Na última sexta-feira (19), o ministro da Fazenda, Dario Durigan, anunciou que aproximadamente 700 mil pessoas já se beneficiaram da ferramenta de autoexclusão para plataformas de apostas online. Essa medida visa proteger os usuários, bloqueando-os de receber publicidade e acesso a esses serviços.

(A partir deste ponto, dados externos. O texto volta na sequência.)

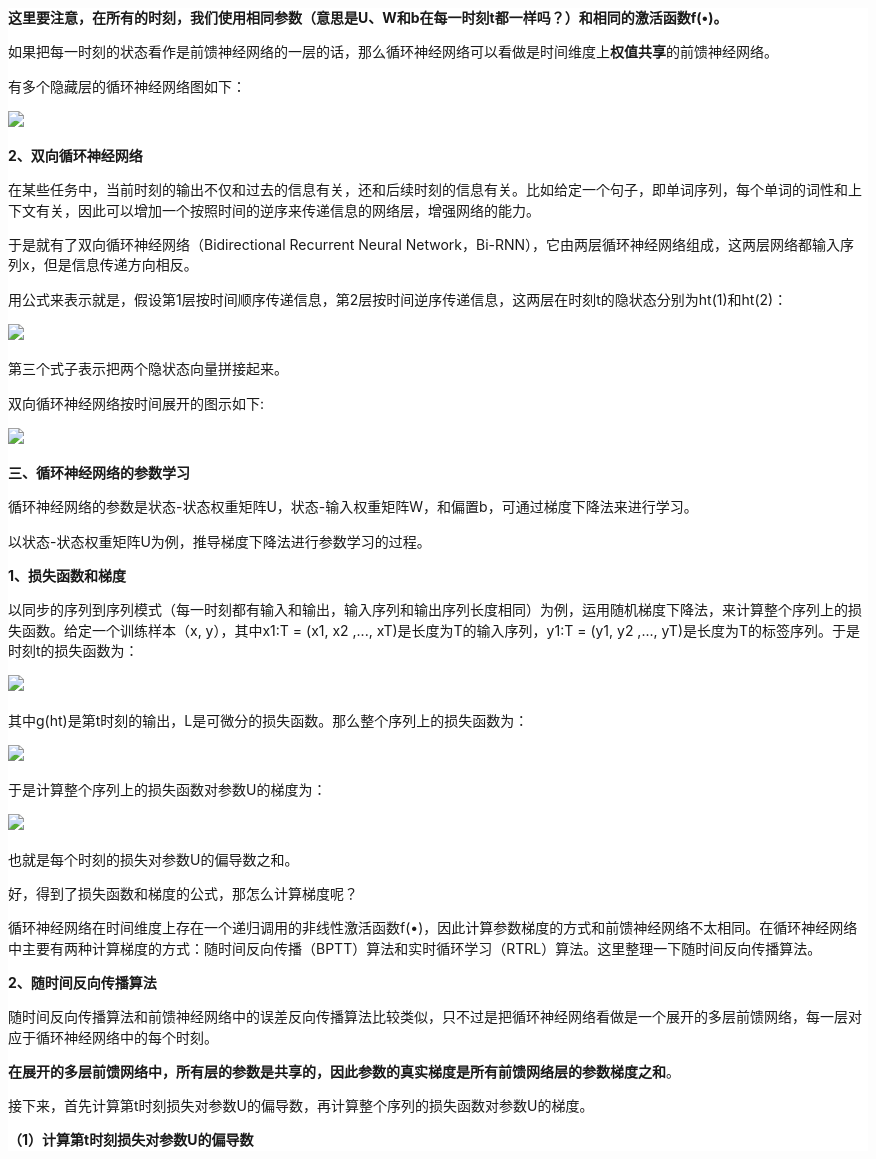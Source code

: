 **这里要注意，在所有的时刻，我们使用相同参数（意思是U、W和b在每一时刻t都一样吗？）和相同的激活函数f(•)。**

如果把每一时刻的状态看作是前馈神经网络的一层的话，那么循环神经网络可以看做是时间维度上**权值共享**的前馈神经网络。

有多个隐藏层的循环神经网络图如下：

![](https://fjjwhjwd3p.feishu.cn/space/api/box/stream/download/asynccode/?code=M2VjZTUxZmEwNTBhYmY2OThhNTlhNTQ3MmI2YzJkNDlfNDF2eVhsVEZ1RmhDZm15MXZMZTRGUWZaMGVTZGcyV0lfVG9rZW46Ym94Y25uNUZhTmFWV3dSaktpZGw4UDd2Qjh1XzE2NTQxNzg3MzU6MTY1NDE4MjMzNV9WNA)

**2、双向循环神经网络**

在某些任务中，当前时刻的输出不仅和过去的信息有关，还和后续时刻的信息有关。比如给定一个句子，即单词序列，每个单词的词性和上下文有关，因此可以增加一个按照时间的逆序来传递信息的网络层，增强网络的能力。

于是就有了双向循环神经网络（Bidirectional Recurrent Neural Network，Bi-RNN），它由两层循环神经网络组成，这两层网络都输入序列x，但是信息传递方向相反。

用公式来表示就是，假设第1层按时间顺序传递信息，第2层按时间逆序传递信息，这两层在时刻t的隐状态分别为ht(1)和ht(2)：

![](https://fjjwhjwd3p.feishu.cn/space/api/box/stream/download/asynccode/?code=ZWZmOGVmMzAxZWZiMWYxNjAyNjRmNDU5MGM1OTRhMzdfMWxCNXF5VlJjMUowWjNhMjJFajlkWGZrQ3ZMUlNKY0JfVG9rZW46Ym94Y25HWlpDN0xqUzJIT0xFaHZNNHBPT1VlXzE2NTQxNzg3MzU6MTY1NDE4MjMzNV9WNA)

第三个式子表示把两个隐状态向量拼接起来。

双向循环神经网络按时间展开的图示如下:

![](https://fjjwhjwd3p.feishu.cn/space/api/box/stream/download/asynccode/?code=Nzc3MWY0ZTJjN2IwYWZjNjRiZTJlOWM3Nzg0MDNmMmJfaWZSYnl1bHhtV0k5bnc3cHJOQTlheWE1NlQ2MUsyck9fVG9rZW46Ym94Y245eFpzdXdydE5VSkJhQkpXTmxoeDBnXzE2NTQxNzg3MzU6MTY1NDE4MjMzNV9WNA)

**三、循环神经网络的参数学习**

循环神经网络的参数是状态-状态权重矩阵U，状态-输入权重矩阵W，和偏置b，可通过梯度下降法来进行学习。

以状态-状态权重矩阵U为例，推导梯度下降法进行参数学习的过程。

**1、损失函数和梯度**

以同步的序列到序列模式（每一时刻都有输入和输出，输入序列和输出序列长度相同）为例，运用随机梯度下降法，来计算整个序列上的损失函数。给定一个训练样本（x, y），其中x1:T = (x1, x2 ,..., xT)是长度为T的输入序列，y1:T = (y1, y2 ,..., yT)是长度为T的标签序列。于是时刻t的损失函数为：

![](https://fjjwhjwd3p.feishu.cn/space/api/box/stream/download/asynccode/?code=MDNjZDk3MTlmMjg4M2IxNDA1Y2ExNjcwYzU3YTU4NGNfT285Vzg5UXZ4QlFMd0FNclY4bzBoNXBwTE9YcU1GbnhfVG9rZW46Ym94Y25Xb1FvQ29sSFhkbXlldHlsdm8zMlljXzE2NTQxNzg3MzU6MTY1NDE4MjMzNV9WNA)

其中g(ht)是第t时刻的输出，L是可微分的损失函数。那么整个序列上的损失函数为：

![](https://fjjwhjwd3p.feishu.cn/space/api/box/stream/download/asynccode/?code=ZDU4OWU1YTYzOWQ4NDZiZTgwYjEyZjdhMmYxNzY0NjFfb3k5T1NmQ1NXUjZvMXlIRnlDUnhMNFFwZTZqZnBMU3BfVG9rZW46Ym94Y25hYjdjUk1rVWMzVG42RWY4cEJiYWJnXzE2NTQxNzg3MzU6MTY1NDE4MjMzNV9WNA)

于是计算整个序列上的损失函数对参数U的梯度为：

![](https://fjjwhjwd3p.feishu.cn/space/api/box/stream/download/asynccode/?code=N2Y5NzFiNjhjYmRjYzAzM2ZjMjA4NzExMGZmYmIyYzlfbE1XdFp2dm1LZEFLcUJDUTJwQ0YyRkR4bE5EbHRkekxfVG9rZW46Ym94Y25QMHM2R0NRdWc2alNYcENkb2VmRmVKXzE2NTQxNzg3MzU6MTY1NDE4MjMzNV9WNA)

也就是每个时刻的损失对参数U的偏导数之和。

好，得到了损失函数和梯度的公式，那怎么计算梯度呢？

循环神经网络在时间维度上存在一个递归调用的非线性激活函数f(•)，因此计算参数梯度的方式和前馈神经网络不太相同。在循环神经网络中主要有两种计算梯度的方式：随时间反向传播（BPTT）算法和实时循环学习（RTRL）算法。这里整理一下随时间反向传播算法。

**2、随时间反向传播算法**

随时间反向传播算法和前馈神经网络中的误差反向传播算法比较类似，只不过是把循环神经网络看做是一个展开的多层前馈网络，每一层对应于循环神经网络中的每个时刻。

**在展开的多层前馈网络中，所有层的参数是共享的，因此参数的真实梯度是所有前馈网络层的参数梯度之和**。

接下来，首先计算第t时刻损失对参数U的偏导数，再计算整个序列的损失函数对参数U的梯度。

**（1）计算第t时刻损失对参数U的偏导数**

Como funciona a autoexclusão

Lançada em dezembro do ano passado, a autoexclusão pode ser acessada através do portal gov.br/autoexclusaoapostas. Após solicitar a autoexclusão, os usuários recebem um documento que confirma sua escolha. O serviço está disponível por períodos de um, três, seis, doze meses ou indeterminado, sendo que, ao escolher um prazo, a opção não pode ser revertida.

Impacto na saúde mental

O governo considera a autoexclusão uma estratégia fundamental para reduzir os danos à saúde mental causados pelo vício em apostas. Os usuários que optam por se autoexcluir também podem informar os motivos de sua decisão, que incluem: dificuldades financeiras, recomendação de profissionais de saúde, perda de controle sobre o jogo ou a intenção de proteger seus dados pessoais.

Testemunhos e experiências

Um relato impactante é o de uma jovem baiana de 21 anos, que compartilhou como seu vício nas apostas afetou sua vida, resultando no fim de seu casamento e complicações financeiras. Ela revela que seu nome está “sujo” em cinco bancos devido às casas de apostas.

Suporte adicional

Além da autoexclusão, a plataforma oferece informações sobre pontos de atendimento do Sistema Único de Saúde (SUS) e acesso ao “Meu SUS Digital” e à “Ouvidoria do SUS”. Esses recursos ajudam os usuários a identificar possíveis problemas relacionados ao vício em apostas e a buscar ajuda.

Atendimento psicológico

O governo também disponibiliza teleatendimentos focados em saúde mental, com ênfase em jogos e apostas, em parceria com o Hospital Sírio-Libanês. Essa iniciativa faz parte do Programa de Apoio ao Desenvolvimento Institucional (Proadi-SUS), visando oferecer suporte adequado aos afetados pelo vício.